After starting it with Hyper-V, however, it says: "waiting for drive /dev/disk/by-id/-part3… and fails.
So, I determined it needed the drive(s) set in fstab or something. So, I looked at the old Groupwise Server and saw that the drives are listed under: /dev/cciss/
When the boot fails in the hyper-v area, I went to /dev and there are no drives listed. Nothing for sda (or b) no hda (or b) no /dev/cciss
So, all reference to drives is not there. Do I need to create some files? (like: touch /dev/sda) or something?
I know that the VHD files are:
Part 1: /boot
Part 2: /swap
Part 3: / (main one)
Second drive:
Part 1: /home
When it boots, it looks to me like it sees the ATA drives but again, no way of seeing the drives listed in /dev, they don’t auto-populate or anything in /dev
I tried mounting the VHD file on my computer using “EXT2 Volume Manager” and modify the fstab, etc but again, nothing in the /dev folder so I don’t know what to do.
When the boot fails in the hyper-v area, I went to /dev and there are no drives listed. Nothing for sda (or b) no hda (or b) no /dev/cciss
what OS is the GW Server running? “cat /etc/SuSE-release” should give the details.
Does anything show up when calling “lsscsi”? And what’s in /var/log/messages, especially during boot?

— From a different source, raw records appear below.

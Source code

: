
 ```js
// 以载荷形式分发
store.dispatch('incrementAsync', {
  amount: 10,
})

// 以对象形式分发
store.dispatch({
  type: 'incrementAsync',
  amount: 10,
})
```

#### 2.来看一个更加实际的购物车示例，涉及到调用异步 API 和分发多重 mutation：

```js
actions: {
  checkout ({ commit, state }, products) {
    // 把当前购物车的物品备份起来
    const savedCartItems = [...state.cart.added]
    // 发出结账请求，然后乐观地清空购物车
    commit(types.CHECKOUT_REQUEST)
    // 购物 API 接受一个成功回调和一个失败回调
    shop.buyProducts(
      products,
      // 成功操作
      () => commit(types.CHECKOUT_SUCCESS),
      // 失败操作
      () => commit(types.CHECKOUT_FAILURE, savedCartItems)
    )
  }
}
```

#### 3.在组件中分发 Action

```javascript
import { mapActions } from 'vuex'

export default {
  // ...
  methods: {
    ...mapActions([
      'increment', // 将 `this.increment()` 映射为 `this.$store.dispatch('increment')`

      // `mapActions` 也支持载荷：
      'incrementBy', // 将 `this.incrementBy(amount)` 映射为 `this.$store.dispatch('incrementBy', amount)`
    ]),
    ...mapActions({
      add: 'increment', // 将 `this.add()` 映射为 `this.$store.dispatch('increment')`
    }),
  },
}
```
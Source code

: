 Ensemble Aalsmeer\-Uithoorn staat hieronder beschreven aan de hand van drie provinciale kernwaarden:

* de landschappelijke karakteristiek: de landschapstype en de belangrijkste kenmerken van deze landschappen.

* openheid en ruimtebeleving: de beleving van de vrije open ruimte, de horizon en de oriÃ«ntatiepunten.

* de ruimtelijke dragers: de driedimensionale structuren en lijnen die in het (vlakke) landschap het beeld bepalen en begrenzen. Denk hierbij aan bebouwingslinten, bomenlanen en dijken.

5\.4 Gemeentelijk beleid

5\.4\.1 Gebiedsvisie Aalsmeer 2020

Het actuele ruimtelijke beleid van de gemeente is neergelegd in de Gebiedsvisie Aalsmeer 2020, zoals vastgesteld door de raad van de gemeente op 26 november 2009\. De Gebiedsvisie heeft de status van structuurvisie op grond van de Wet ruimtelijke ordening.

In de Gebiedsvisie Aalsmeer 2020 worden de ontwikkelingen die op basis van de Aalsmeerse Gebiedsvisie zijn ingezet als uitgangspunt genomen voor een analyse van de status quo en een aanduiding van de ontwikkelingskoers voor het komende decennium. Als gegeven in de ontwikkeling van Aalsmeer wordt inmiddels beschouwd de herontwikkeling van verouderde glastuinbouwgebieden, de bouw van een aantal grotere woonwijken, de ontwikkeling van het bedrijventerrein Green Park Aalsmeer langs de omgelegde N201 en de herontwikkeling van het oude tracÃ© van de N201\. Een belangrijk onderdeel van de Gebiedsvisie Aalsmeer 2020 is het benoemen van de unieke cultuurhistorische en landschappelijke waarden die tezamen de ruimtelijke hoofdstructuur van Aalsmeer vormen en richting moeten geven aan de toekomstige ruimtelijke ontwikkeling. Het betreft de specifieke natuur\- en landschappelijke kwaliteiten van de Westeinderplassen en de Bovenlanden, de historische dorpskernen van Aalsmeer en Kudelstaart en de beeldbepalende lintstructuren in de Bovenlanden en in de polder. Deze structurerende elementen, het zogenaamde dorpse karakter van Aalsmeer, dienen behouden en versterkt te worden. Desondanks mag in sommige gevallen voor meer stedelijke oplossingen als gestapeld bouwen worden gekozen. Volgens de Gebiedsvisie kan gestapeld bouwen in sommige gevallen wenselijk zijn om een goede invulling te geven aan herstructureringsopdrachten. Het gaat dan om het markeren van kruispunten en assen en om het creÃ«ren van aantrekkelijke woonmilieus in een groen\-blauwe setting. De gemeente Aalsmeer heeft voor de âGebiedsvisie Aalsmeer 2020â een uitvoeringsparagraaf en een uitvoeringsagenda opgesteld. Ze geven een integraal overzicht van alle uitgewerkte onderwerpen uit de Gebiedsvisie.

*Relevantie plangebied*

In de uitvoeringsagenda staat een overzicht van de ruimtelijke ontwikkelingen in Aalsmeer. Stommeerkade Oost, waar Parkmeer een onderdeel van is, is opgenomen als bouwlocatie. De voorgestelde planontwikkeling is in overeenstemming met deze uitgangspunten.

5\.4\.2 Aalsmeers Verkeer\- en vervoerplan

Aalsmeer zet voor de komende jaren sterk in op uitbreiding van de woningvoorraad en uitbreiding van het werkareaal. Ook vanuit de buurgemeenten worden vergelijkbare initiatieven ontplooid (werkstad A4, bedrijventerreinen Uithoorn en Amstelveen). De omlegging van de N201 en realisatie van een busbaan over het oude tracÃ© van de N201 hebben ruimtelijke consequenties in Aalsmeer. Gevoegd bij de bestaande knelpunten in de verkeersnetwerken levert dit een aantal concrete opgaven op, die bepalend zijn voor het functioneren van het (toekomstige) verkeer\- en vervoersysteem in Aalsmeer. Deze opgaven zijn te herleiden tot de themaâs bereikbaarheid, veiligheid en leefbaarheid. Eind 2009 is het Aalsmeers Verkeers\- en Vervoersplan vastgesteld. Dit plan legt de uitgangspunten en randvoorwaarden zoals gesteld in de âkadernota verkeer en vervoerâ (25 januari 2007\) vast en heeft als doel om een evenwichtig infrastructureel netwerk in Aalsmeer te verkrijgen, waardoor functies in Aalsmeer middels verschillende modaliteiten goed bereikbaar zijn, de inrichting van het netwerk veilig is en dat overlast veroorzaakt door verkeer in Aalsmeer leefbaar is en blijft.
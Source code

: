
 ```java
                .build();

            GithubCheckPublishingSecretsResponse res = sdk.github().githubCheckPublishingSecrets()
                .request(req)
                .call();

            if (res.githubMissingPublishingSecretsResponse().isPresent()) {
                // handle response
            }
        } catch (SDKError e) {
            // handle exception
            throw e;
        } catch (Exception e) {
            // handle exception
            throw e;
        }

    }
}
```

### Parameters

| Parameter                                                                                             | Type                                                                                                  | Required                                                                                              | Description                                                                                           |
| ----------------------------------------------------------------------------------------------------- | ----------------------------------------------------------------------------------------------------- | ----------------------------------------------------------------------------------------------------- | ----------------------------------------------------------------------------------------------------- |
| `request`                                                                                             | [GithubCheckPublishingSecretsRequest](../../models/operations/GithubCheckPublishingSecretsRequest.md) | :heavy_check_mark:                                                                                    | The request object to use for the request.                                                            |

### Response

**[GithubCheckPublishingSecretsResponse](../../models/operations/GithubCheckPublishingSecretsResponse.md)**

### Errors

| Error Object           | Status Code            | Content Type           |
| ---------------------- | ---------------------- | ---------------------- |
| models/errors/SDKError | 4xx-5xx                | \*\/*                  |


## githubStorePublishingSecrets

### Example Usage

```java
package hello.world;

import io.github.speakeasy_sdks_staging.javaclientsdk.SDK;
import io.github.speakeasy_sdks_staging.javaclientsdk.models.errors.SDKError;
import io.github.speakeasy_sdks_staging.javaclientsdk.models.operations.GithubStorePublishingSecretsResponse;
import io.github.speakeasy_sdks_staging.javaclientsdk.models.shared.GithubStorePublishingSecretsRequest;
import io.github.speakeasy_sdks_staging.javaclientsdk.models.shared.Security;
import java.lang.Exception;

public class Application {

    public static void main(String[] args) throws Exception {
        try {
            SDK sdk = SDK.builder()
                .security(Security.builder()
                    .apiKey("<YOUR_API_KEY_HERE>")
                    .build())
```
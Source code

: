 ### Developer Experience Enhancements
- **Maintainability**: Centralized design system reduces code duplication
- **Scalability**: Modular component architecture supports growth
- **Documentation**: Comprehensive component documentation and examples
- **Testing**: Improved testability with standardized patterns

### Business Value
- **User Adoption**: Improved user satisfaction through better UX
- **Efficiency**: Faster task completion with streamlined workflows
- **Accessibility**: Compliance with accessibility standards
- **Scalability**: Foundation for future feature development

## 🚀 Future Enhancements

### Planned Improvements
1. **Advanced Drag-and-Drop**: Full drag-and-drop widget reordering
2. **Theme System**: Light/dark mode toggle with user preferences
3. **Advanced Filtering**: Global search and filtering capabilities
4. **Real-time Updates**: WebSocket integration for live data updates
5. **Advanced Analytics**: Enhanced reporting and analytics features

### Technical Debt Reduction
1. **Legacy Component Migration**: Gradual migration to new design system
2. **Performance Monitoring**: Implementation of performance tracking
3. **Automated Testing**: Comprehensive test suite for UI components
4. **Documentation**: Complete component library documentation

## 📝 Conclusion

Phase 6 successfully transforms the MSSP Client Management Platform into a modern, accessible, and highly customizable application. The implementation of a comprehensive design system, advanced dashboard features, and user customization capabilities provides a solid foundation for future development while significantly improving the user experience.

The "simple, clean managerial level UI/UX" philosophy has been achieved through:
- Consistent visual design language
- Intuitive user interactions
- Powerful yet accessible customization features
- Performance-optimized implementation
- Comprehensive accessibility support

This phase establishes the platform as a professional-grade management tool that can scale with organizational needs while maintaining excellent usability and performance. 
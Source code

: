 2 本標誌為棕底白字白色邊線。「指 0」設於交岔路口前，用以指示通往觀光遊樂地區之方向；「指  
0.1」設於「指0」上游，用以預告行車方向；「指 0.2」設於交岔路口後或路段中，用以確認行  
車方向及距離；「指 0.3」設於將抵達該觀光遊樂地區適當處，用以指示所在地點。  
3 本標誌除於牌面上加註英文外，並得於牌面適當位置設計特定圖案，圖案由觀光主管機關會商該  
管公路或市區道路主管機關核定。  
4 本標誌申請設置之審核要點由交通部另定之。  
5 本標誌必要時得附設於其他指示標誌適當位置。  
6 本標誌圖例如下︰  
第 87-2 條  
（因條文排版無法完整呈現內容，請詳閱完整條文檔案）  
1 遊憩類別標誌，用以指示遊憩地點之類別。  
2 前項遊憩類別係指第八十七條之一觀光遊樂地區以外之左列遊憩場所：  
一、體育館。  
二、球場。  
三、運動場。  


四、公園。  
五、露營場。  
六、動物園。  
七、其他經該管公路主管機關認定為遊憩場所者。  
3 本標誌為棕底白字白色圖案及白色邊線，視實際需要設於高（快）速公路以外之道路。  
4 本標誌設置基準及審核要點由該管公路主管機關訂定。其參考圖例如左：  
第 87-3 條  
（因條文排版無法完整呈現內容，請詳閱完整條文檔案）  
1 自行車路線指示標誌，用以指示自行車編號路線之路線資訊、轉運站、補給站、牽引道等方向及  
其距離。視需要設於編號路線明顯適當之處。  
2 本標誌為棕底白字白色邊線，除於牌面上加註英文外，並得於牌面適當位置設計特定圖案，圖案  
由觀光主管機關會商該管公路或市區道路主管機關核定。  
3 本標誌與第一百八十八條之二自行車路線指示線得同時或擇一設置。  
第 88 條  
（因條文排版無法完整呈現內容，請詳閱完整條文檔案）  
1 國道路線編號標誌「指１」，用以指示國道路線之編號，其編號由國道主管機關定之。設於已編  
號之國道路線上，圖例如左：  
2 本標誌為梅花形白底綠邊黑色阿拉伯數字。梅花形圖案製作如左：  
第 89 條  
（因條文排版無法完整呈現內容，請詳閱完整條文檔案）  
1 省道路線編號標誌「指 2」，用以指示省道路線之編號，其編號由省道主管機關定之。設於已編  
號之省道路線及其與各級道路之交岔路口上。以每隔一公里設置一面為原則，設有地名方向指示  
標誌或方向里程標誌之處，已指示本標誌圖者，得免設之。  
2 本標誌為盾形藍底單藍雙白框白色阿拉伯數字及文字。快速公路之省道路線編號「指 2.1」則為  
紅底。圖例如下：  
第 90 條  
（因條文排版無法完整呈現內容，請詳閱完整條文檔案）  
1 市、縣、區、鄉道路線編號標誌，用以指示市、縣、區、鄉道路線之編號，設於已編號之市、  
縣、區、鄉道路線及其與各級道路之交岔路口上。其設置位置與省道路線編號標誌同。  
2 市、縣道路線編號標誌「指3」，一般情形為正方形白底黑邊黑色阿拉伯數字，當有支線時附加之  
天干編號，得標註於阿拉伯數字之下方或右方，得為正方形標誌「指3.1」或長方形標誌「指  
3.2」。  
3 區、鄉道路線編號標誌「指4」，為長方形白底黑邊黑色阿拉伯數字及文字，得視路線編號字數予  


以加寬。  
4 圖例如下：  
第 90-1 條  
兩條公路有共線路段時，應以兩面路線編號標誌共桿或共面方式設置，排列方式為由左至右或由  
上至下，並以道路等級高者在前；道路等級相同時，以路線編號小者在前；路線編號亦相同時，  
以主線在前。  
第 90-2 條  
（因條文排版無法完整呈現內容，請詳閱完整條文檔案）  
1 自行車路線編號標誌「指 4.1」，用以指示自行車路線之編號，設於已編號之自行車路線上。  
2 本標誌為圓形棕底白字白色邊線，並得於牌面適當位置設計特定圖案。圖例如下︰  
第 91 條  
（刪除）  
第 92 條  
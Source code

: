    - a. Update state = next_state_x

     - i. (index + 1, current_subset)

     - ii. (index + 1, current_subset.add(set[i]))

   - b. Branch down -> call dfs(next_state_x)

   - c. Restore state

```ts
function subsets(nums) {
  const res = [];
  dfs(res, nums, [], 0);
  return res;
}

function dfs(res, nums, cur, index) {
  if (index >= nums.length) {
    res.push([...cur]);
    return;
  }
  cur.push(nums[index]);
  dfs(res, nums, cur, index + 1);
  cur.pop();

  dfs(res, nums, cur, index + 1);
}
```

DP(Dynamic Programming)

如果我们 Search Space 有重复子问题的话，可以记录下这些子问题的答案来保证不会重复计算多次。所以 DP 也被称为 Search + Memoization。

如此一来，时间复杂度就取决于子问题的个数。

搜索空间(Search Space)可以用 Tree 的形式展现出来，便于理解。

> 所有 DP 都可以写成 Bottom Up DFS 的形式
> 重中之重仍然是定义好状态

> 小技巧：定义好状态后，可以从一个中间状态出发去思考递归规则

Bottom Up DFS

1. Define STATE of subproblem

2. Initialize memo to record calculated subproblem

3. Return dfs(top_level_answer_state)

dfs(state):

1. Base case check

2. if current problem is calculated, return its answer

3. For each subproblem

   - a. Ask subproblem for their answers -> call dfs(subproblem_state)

Could you dive a short summary of what disks/partitions you cloned via “dd” - full disks, partitions, and “all disks/partitions” or only some? Are all virtual images attached to the VM?
As you’re booting some disk image in Hyper-V, is that from the clone of the GW install? Or is this some pre-defined SLES image?
Unfortunately, I can only do a screen capture of the last bit because I don’t have any ablity to get further into the OS. There is no SuSE-release file because I never get the actual “/” partition to load. But, logging into the physical server it says it’s: SUSE Linux Enterprise Server 11 (x86_64) version 11, patch level 2
The lsscsi command says “Command not found” because I don’t actually have anything booted.
I cloned all the partitions. As mentioned above, the first disk had three partitions and I copied them all. The DD command I used was: sudo dd if=/dev/cciss/c0d0 of=/mnt/image/groupwise1.img (the mount location on the smb share). The second command and second disk was just /dev/cciss/c0d1
all virtual images are attached to the VM.
When I’m booting in Hyper-V, I’m using the groupwise1.img file that I converted to a VHD and I have the groupwise2.img (vhd) as the secondary drive on the system. Partition 3 on the groupwise1.vhd file is the / mount point which should contain everything.
ok, I get the situation - your still in the initrd phase, where the boot system is trying to locate the root fs.
I cloned all the partitions. […]
Per the commands you cited, you have created two disk images (instead of an image per partition - which would not have been helpful)
all virtual images are attached to the VM.
So your VM has two virtual disks now. But what catches the eye is that your VM doesn’t report these during boot, according to your screen shot - it recognizes the virtual CDROM, but explicitly ignores ATA devices. Do you have the choice to add the virtual disks as SCSI disks, rather than as ATA disks?
Regards,
Jens
PS: As you probably can tell, I’ve not yet worked with Hyper-V personally, but many of the hypervisor features and requirements are similar across the different families (Xen, VMware, Hyper-V,…)
I had a look at a SLES11SP3 install, where there is a hyper-v package containing required tools - probably something similar is available on SLES11SP2? If so, did you install that on the physical machine and made sure “mkinitrd” was called, to prepare an initial ram disk with the required drivers?
I booted from the SLES 11 boot CD (made it into an ISO) and repaired the system. It did checks on the drives and re-created the fstab for me and it booted.
I did do the installation of hyper-v and mkinitrd above and restarted after it came online. It is running nicely.